Jo saw this place differently. She saw it as a community restaurant, a community space. After about a month of visiting she decided that she could handle this project. Jo put out a letter to the community in the Tucson Weekly asking if people would show up and help her clean the restaurant. There was so much work that needed to be done. Jo said she would feed and drink everyone in exchange for the work. Over 100 people showed up at 8 am on a Sunday morning. They were there from 8 am to 8 pm and it transformed the restaurant. La Cocina was reborn with so much community love. It got people invested in the project because of their participation.

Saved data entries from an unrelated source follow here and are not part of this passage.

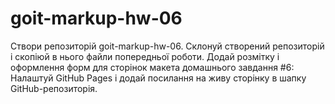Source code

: # goit-markup-hw-06
Cтвори репозиторій goit-markup-hw-06. Склонуй створений репозиторій і скопіюй в нього файли попередньої роботи. Додай розмітку і оформлення форм для сторінок макета домашнього завдання #6: Налаштуй GitHub Pages і додай посилання на живу сторінку в шапку GitHub-репозиторія.
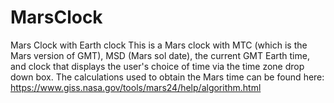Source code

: # MarsClock
Mars Clock with Earth clock
This is a Mars clock with MTC (which is the Mars version of GMT), MSD (Mars sol date), the current GMT Earth time, and clock that displays the user's choice of time via the time zone drop down box.
The calculations used to obtain the Mars time can be found here:
https://www.giss.nasa.gov/tools/mars24/help/algorithm.html
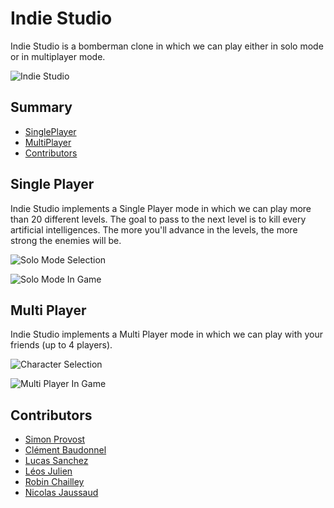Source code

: # Indie Studio
Indie Studio is a bomberman clone in which we can play either in solo mode or in multiplayer mode.

![Indie Studio](https://picasaweb.google.com/116475230140388451302/6766171226761749985#6766171224255809106)

## Summary

 - [SinglePlayer](#single)
 - [MultiPlayer](#multi)
 - [Contributors](#contributors)

## <a name="single"></a>Single Player

Indie Studio implements a Single Player mode in which we can play more than 20 different levels.
The goal to pass to the next level is to kill every artificial intelligences.
The more you'll advance in the levels, the more strong the enemies will be.

![Solo Mode Selection](https://picasaweb.google.com/116475230140388451302/6766171100870507489#6766171103031318450)

![Solo Mode In Game](https://picasaweb.google.com/116475230140388451302/6766170743093361953#6766170747138881602)

## <a name="multi"></a>Multi Player

Indie Studio implements a Multi Player mode in which we can play with your friends (up to 4 players).

![Character Selection](https://picasaweb.google.com/116475230140388451302/6766171793882353905#6766171797006960882) 

![Multi Player In Game](https://picasaweb.google.com/116475230140388451302/6766171928039160081#6766171929438200978)

## <a name="contributors"></a>Contributors

- [Simon Provost](github.com/simonprovost)
- [Clément Baudonnel](github.com/Skyrize)
- [Lucas Sanchez](github.com/Zuldruck)
- [Léos Julien](github.com/Julien-Leos)
- [Robin Chailley](github.com/RobinChailley)
- [Nicolas Jaussaud](github.com/NicolasJaussaud)
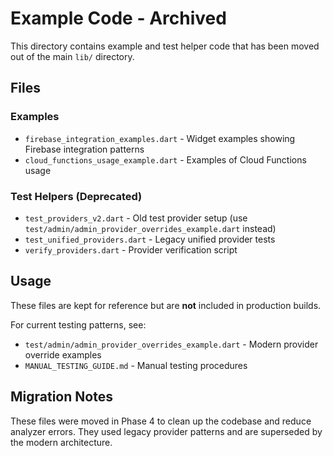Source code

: # Example Code - Archived

This directory contains example and test helper code that has been moved out of the main `lib/` directory.

## Files

### Examples
- `firebase_integration_examples.dart` - Widget examples showing Firebase integration patterns
- `cloud_functions_usage_example.dart` - Examples of Cloud Functions usage

### Test Helpers (Deprecated)
- `test_providers_v2.dart` - Old test provider setup (use `test/admin/admin_provider_overrides_example.dart` instead)
- `test_unified_providers.dart` - Legacy unified provider tests
- `verify_providers.dart` - Provider verification script

## Usage

These files are kept for reference but are **not** included in production builds.

For current testing patterns, see:
- `test/admin/admin_provider_overrides_example.dart` - Modern provider override examples
- `MANUAL_TESTING_GUIDE.md` - Manual testing procedures

## Migration Notes

These files were moved in Phase 4 to clean up the codebase and reduce analyzer errors.
They used legacy provider patterns and are superseded by the modern architecture.





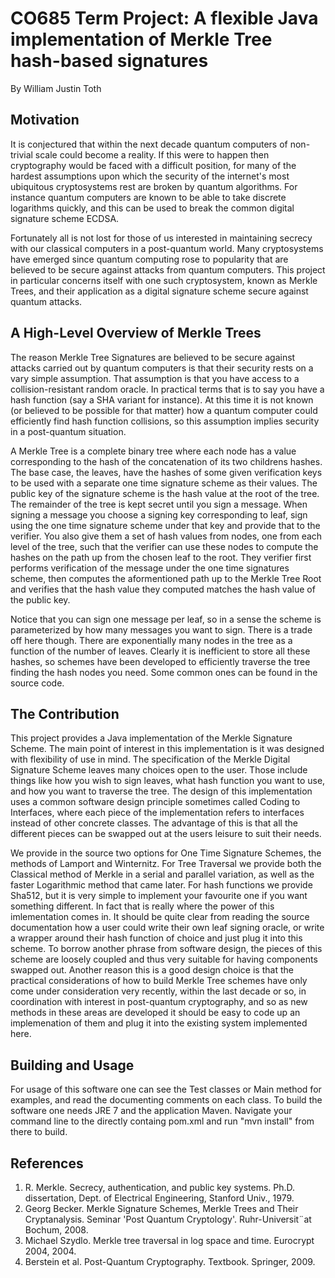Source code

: # CO685 Term Project: A flexible Java implementation of Merkle Tree hash-based signatures

By William Justin Toth

## Motivation
It is conjectured that within the next decade quantum computers of non-trivial scale could become a reality. If this were to happen then cryptography would be faced with a difficult position, for many of the hardest assumptions upon which the security of the internet's most ubiquitous cryptosystems rest are broken by quantum algorithms. For instance quantum computers are known to be able to take discrete logarithms quickly, and this can be used to break the common digital signature scheme ECDSA.

Fortunately all is not lost for those of us interested in maintaining secrecy with our classical computers in a post-quantum world. Many cryptosystems have emerged since quantum computing rose to popularity that are believed to be secure against attacks from quantum computers. This project in particular concerns itself with one such cryptosystem, known as Merkle Trees, and their application as a digital signature scheme secure against quantum attacks.

## A High-Level Overview of Merkle Trees
The reason Merkle Tree Signatures are believed to be secure against attacks carried out by quantum computers is that their security rests on a vary simple assumption. That assumption is that you have access to a collision-resistant random oracle. In practical terms that is to say you have a hash function (say a SHA variant for instance). At this time it is not known (or believed to be possible for that matter) how a quantum computer could efficiently find hash function collisions, so this assumption implies security in a post-quantum situation.

A Merkle Tree is a complete binary tree where each node has a value corresponding to the hash of the concatenation of its two childrens hashes. The base case, the leaves, have the hashes of some given verification keys to be used with a separate one time signature scheme as their values. The public key of the signature scheme is the hash value at the root of the tree. The remainder of the tree is kept secret until you sign a message. When signing a message you choose a signing key corresponding to leaf, sign using the one time signature scheme under that key and provide that to the verifier. You also give them a set of hash values from nodes, one from each level of the tree, such that the verifier can use these nodes to compute the hashes on the path up from the chosen leaf to the root. They verifier first performs verification of the message under the one time signatures scheme, then computes the aformentioned path up to the Merkle Tree Root and verifies that the hash value they computed matches the hash value of the public key.

Notice that you can sign one message per leaf, so in a sense the scheme is parameterized by how many messages you want to sign. There is a trade off here though. There are exponentially many nodes in the tree as a function of the number of leaves. Clearly it is inefficient to store all these hashes, so schemes have been developed to efficiently traverse the tree finding the hash nodes you need. Some common ones can be found in the source code.

## The Contribution
This project provides a Java implementation of the Merkle Signature Scheme. The main point of interest in this implementation is it was designed with flexibility of use in mind. The specification of the Merkle Digital Signature Scheme leaves many choices open to the user. Those include things like how you wish to sign leaves, what hash function you want to use, and how you want to traverse the tree. The design of this implementation uses a common software design principle sometimes called Coding to Interfaces, where each piece of the implementation refers to interfaces instead of other concrete classes. The advantage of this is that all the different pieces can be swapped out at the users leisure to suit their needs.

We provide in the source two options for One Time Signature Schemes, the methods of Lamport and Winternitz. For Tree Traversal we provide both the Classical method of Merkle in a serial and parallel variation, as well as the faster Logarithmic method that came later. For hash functions we provide Sha512, but it is very simple to implement your favourite one if you want something different. In fact that is really where the power of this imlementation comes in. It should be quite clear from reading the source documentation how a user could write their own leaf signing oracle, or write a wrapper around their hash function of choice and just plug it into this scheme. To borrow another phrase from software design, the pieces of this scheme are loosely coupled and thus very suitable for having components swapped out. Another reason this is a good design choice is that the practical considerations of how to build Merkle Tree schemes have only come under consideration very recently, within the last decade or so, in coordination with interest in post-quantum cryptography, and so as new methods in these areas are developed it should be easy to code up an implemenation of them and plug it into the existing system implemented here.

## Building and Usage

For usage of this software one can see the Test classes or Main method for examples, and read the documenting comments on each class. To build the software one needs JRE 7 and the application Maven. Navigate your command line to the directly containg pom.xml and run "mvn install" from there to build.

## References
1. R. Merkle. Secrecy, authentication, and public key systems. Ph.D. dissertation, Dept. of Electrical Engineering, Stanford Univ., 1979.
2. Georg Becker. Merkle Signature Schemes, Merkle Trees and Their Cryptanalysis. Seminar 'Post Quantum Cryptology'. Ruhr-Universit¨at Bochum, 2008.
3. Michael Szydlo. Merkle tree traversal in log space and time. Eurocrypt 2004, 2004.
4. Berstein et al. Post-Quantum Cryptography. Textbook. Springer, 2009.

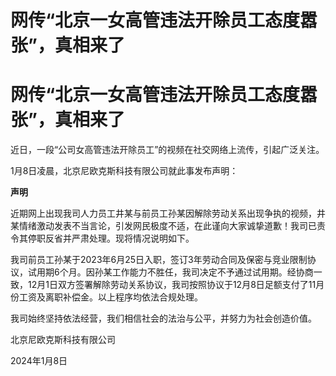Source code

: # 网传“北京一女高管违法开除员工态度嚣张”，真相来了

# 网传“北京一女高管违法开除员工态度嚣张”，真相来了

近日，一段“公司女高管违法开除员工”的视频在社交网络上流传，引起广泛关注。

1月8日凌晨，北京尼欧克斯科技有限公司就此事发布声明：

**声明**

近期网上出现我司人力员工井某与前员工孙某因解除劳动关系出现争执的视频，井某情绪激动发表不当言论，引发网民极度不适，在此谨向大家诚挚道歉！我司已责令其停职反省并严肃处理。现将情况说明如下。

我司前员工孙某于2023年6月25日入职，签订3年劳动合同及保密与竞业限制协议，试用期6个月。因孙某工作能力不胜任，我司决定不予通过试用期。经协商一致，12月1日双方签署解除劳动关系协议，我司按照协议于12月8日足额支付了11月份工资及离职补偿金。以上程序均依法合规处理。

我司始终坚持依法经营，我们相信社会的法治与公平，并努力为社会创造价值。

北京尼欧克斯科技有限公司

2024年1月8日

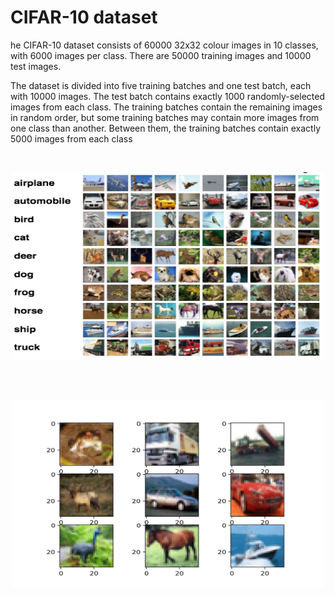 # CIFAR-10 dataset

he CIFAR-10 dataset consists of 60000 32x32 colour images in 10 classes, with 6000 images per class. There are 50000 training images and 10000 test images.

The dataset is divided into five training batches and one test batch, each with 10000 images. The test batch contains exactly 1000 randomly-selected images from each class. The training batches contain the remaining images in random order, but some training batches may contain more images from one class than another. Between them, the training batches contain exactly 5000 images from each class



<br>
<p align="center">
<img src =  "Images/CIFAR10.png" width = "500" height = "300">
</p>
<br>

<br>
<p align="center">
<img src =  "Images/CIFAR-10.png" width = "500" height = "300">
</p>
<br>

Jo really wanted La Cocina to be accessible to everyone. She wanted it to be a community space, to be affordable and accessible so that anyone could come and have dinner and listen to free beautiful music. To experience this vibe, this laidback Tucson experience, away from the hustle and bustle of the outside world. Jo wanted music, and community connection, so she created it at La Cocina. When Jo can, she supports local ranchers and farmers. But when it comes down to it, she prioritizes making La Cocina open to everyone, and accessible to every price point. One of Jo's mission statements besides making sure that she can access the community and the community can access her, is that she wants to pay her staff a good living wage. She wants her kitchen staff to have money to go out and buy a home. To be able to do things that notoriously similar jobs aren't able to provide. She also tends to overstaff, because she believes in not stressing out her kitchen staff. It's all about balancing affordability and providing accessibility for the Tucson public and her workers.